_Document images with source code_
· · ·

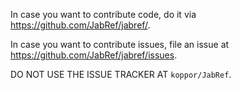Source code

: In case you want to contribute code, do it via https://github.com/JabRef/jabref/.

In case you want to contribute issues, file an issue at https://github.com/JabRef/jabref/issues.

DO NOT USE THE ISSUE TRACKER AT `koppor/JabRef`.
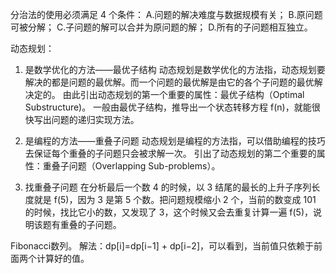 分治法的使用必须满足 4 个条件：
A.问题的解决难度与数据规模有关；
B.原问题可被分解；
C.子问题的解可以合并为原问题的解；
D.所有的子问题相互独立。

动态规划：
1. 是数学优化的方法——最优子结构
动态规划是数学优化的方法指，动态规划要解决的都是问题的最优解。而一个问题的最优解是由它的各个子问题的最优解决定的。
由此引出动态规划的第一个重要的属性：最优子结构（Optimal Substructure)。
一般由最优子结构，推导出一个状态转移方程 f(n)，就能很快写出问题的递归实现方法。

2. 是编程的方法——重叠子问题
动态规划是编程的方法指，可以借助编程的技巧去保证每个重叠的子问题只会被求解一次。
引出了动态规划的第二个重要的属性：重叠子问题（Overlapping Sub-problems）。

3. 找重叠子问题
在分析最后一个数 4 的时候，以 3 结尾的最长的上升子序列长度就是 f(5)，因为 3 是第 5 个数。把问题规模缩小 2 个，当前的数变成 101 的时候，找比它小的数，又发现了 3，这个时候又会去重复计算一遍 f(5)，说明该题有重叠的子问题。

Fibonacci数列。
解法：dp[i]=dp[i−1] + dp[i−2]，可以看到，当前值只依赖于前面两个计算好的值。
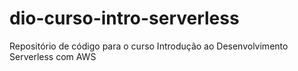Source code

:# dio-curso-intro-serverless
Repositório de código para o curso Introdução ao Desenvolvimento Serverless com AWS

· · ·

_WORK INSTRUCTIONS_
Extract, word for word, each line from the top of the data down to and including the line with "由此引出动态规划的第一个重要"; skip the pictures.

_WORKED SOLUTION_
Source code

: In case you want to contribute code, do it via https://github.com/JabRef/jabref/.

In case you want to contribute issues, file an issue at https://github.com/JabRef/jabref/issues.

DO NOT USE THE ISSUE TRACKER AT `koppor/JabRef`.
 分治法的使用必须满足 4 个条件：
A.问题的解决难度与数据规模有关；
B.原问题可被分解；
C.子问题的解可以合并为原问题的解；
D.所有的子问题相互独立。

动态规划：
1. 是数学优化的方法——最优子结构
动态规划是数学优化的方法指，动态规划要解决的都是问题的最优解。而一个问题的最优解是由它的各个子问题的最优解决定的。
由此引出动态规划的第一个重要的属性：最优子结构（Optimal Substructure)。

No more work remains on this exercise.